What is being asked:
Working from the listing below, pick each line containing the word "https" and copy it.
++++ Dataset records
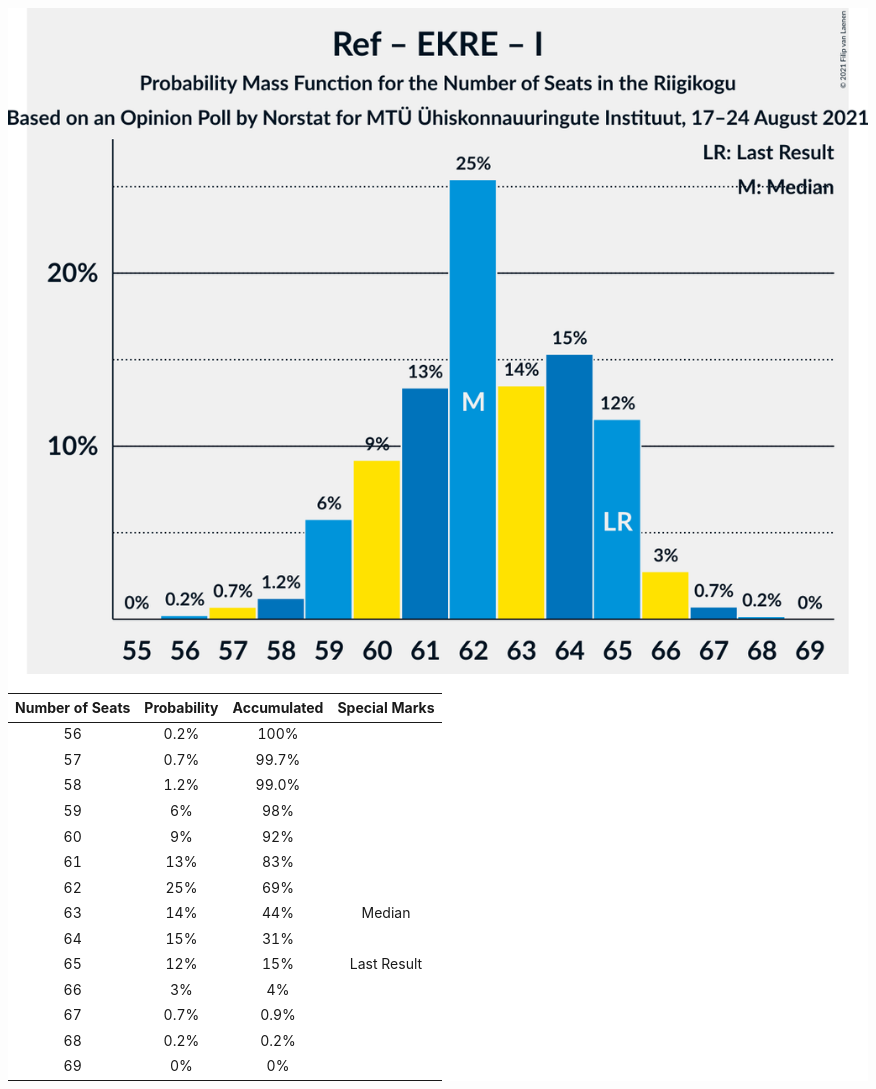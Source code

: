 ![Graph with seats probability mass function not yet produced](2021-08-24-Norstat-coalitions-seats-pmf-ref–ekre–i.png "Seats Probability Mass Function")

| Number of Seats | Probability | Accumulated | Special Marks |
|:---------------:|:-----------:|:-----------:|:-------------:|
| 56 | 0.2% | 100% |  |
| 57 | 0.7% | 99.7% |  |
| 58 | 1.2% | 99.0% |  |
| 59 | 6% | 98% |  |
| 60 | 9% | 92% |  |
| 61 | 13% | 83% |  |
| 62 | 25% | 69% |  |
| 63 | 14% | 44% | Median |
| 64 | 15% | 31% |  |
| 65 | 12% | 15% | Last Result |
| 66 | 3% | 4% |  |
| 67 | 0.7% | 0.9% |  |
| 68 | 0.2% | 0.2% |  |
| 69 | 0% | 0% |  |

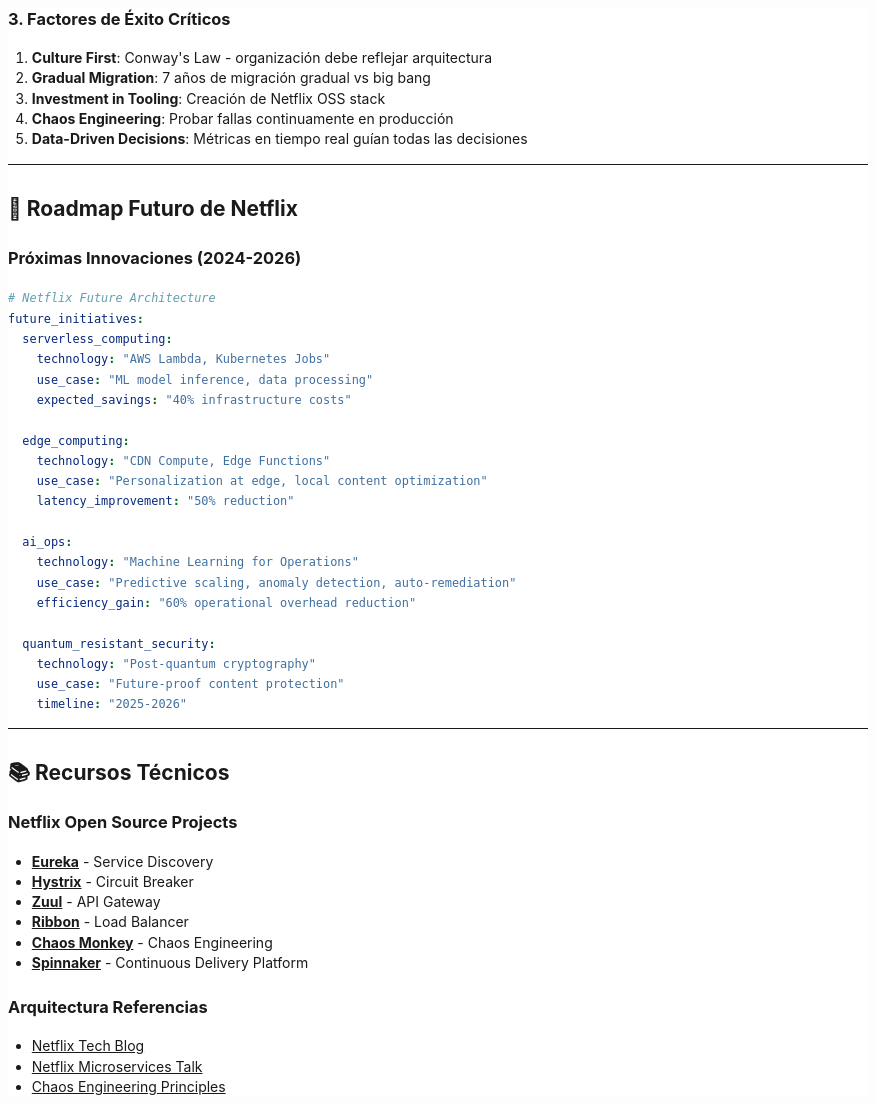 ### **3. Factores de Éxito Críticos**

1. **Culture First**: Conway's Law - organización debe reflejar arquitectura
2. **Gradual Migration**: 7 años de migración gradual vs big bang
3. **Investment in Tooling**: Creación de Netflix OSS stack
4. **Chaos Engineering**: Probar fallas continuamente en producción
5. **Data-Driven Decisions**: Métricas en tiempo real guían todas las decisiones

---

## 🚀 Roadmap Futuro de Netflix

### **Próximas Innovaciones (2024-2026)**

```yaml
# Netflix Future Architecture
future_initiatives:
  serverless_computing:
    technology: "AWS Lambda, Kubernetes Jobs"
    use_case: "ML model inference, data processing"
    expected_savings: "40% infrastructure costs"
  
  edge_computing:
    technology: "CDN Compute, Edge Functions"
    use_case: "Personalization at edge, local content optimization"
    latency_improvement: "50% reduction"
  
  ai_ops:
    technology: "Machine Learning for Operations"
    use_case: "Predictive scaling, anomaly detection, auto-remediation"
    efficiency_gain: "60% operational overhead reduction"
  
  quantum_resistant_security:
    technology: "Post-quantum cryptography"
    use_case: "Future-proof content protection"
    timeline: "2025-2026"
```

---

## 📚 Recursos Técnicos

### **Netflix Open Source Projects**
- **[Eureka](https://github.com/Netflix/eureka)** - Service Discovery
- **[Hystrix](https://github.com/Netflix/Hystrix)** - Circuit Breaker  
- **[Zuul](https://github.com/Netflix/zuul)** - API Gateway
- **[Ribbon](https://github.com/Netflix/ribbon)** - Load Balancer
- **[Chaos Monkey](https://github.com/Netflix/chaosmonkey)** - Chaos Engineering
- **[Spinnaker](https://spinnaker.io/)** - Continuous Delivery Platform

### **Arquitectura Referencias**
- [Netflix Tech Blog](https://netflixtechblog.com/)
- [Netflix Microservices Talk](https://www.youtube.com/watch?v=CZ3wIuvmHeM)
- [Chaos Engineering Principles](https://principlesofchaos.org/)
++++++++
Exercise result:
- **[Eureka](https://github.com/Netflix/eureka)** - Service Discovery
- **[Hystrix](https://github.com/Netflix/Hystrix)** - Circuit Breaker  
- **[Zuul](https://github.com/Netflix/zuul)** - API Gateway
- **[Ribbon](https://github.com/Netflix/ribbon)** - Load Balancer
- **[Chaos Monkey](https://github.com/Netflix/chaosmonkey)** - Chaos Engineering
- **[Spinnaker](https://spinnaker.io/)** - Continuous Delivery Platform
- [Netflix Tech Blog](https://netflixtechblog.com/)
- [Netflix Microservices Talk](https://www.youtube.com/watch?v=CZ3wIuvmHeM)
- [Chaos Engineering Principles](https://principlesofchaos.org/)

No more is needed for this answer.